__ACTION ITEM__. This exercise asks for an exact copy of every entry below, with pictures omitted.

(AVAILABLE DATA begins)

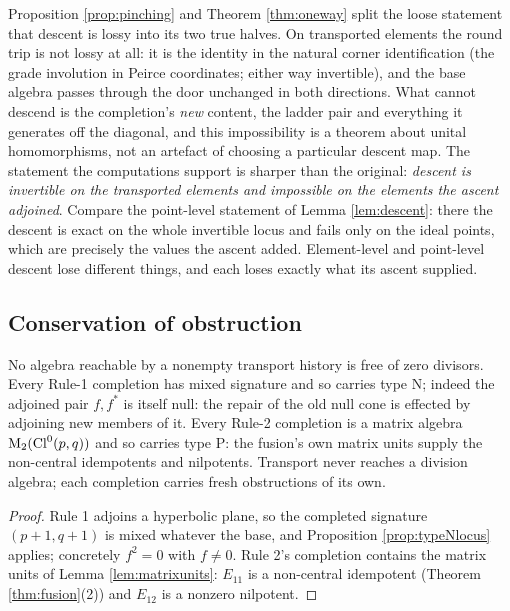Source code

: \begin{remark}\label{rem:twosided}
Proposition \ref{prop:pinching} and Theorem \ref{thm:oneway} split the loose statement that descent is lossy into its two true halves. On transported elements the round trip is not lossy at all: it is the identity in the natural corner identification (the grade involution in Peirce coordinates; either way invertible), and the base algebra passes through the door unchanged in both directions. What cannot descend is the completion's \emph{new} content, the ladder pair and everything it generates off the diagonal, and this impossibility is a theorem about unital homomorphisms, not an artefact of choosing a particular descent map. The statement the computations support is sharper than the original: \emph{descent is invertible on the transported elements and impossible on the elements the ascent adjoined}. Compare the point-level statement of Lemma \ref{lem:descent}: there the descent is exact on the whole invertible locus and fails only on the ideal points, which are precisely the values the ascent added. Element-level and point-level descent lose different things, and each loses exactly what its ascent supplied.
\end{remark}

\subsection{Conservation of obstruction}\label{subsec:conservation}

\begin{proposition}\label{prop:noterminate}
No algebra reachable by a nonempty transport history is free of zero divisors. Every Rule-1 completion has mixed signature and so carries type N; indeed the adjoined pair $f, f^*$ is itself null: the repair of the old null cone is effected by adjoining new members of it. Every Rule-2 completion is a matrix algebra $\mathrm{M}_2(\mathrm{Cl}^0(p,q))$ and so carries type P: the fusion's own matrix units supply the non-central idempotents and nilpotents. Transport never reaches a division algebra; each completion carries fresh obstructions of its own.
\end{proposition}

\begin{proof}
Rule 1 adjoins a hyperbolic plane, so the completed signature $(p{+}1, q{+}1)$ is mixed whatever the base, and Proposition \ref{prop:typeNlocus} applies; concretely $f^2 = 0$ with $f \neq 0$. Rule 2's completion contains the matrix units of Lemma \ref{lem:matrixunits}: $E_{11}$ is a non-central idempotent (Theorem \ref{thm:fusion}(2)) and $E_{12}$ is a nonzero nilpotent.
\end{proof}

(AVAILABLE DATA ends)

__OUTPUT BELOW__.
Source code

: \begin{remark}\label{rem:twosided}
Proposition \ref{prop:pinching} and Theorem \ref{thm:oneway} split the loose statement that descent is lossy into its two true halves. On transported elements the round trip is not lossy at all: it is the identity in the natural corner identification (the grade involution in Peirce coordinates; either way invertible), and the base algebra passes through the door unchanged in both directions. What cannot descend is the completion's \emph{new} content, the ladder pair and everything it generates off the diagonal, and this impossibility is a theorem about unital homomorphisms, not an artefact of choosing a particular descent map. The statement the computations support is sharper than the original: \emph{descent is invertible on the transported elements and impossible on the elements the ascent adjoined}. Compare the point-level statement of Lemma \ref{lem:descent}: there the descent is exact on the whole invertible locus and fails only on the ideal points, which are precisely the values the ascent added. Element-level and point-level descent lose different things, and each loses exactly what its ascent supplied.
\end{remark}

\subsection{Conservation of obstruction}\label{subsec:conservation}

\begin{proposition}\label{prop:noterminate}
No algebra reachable by a nonempty transport history is free of zero divisors. Every Rule-1 completion has mixed signature and so carries type N; indeed the adjoined pair $f, f^*$ is itself null: the repair of the old null cone is effected by adjoining new members of it. Every Rule-2 completion is a matrix algebra $\mathrm{M}_2(\mathrm{Cl}^0(p,q))$ and so carries type P: the fusion's own matrix units supply the non-central idempotents and nilpotents. Transport never reaches a division algebra; each completion carries fresh obstructions of its own.
\end{proposition}

\begin{proof}
Rule 1 adjoins a hyperbolic plane, so the completed signature $(p{+}1, q{+}1)$ is mixed whatever the base, and Proposition \ref{prop:typeNlocus} applies; concretely $f^2 = 0$ with $f \neq 0$. Rule 2's completion contains the matrix units of Lemma \ref{lem:matrixunits}: $E_{11}$ is a non-central idempotent (Theorem \ref{thm:fusion}(2)) and $E_{12}$ is a nonzero nilpotent.
\end{proof}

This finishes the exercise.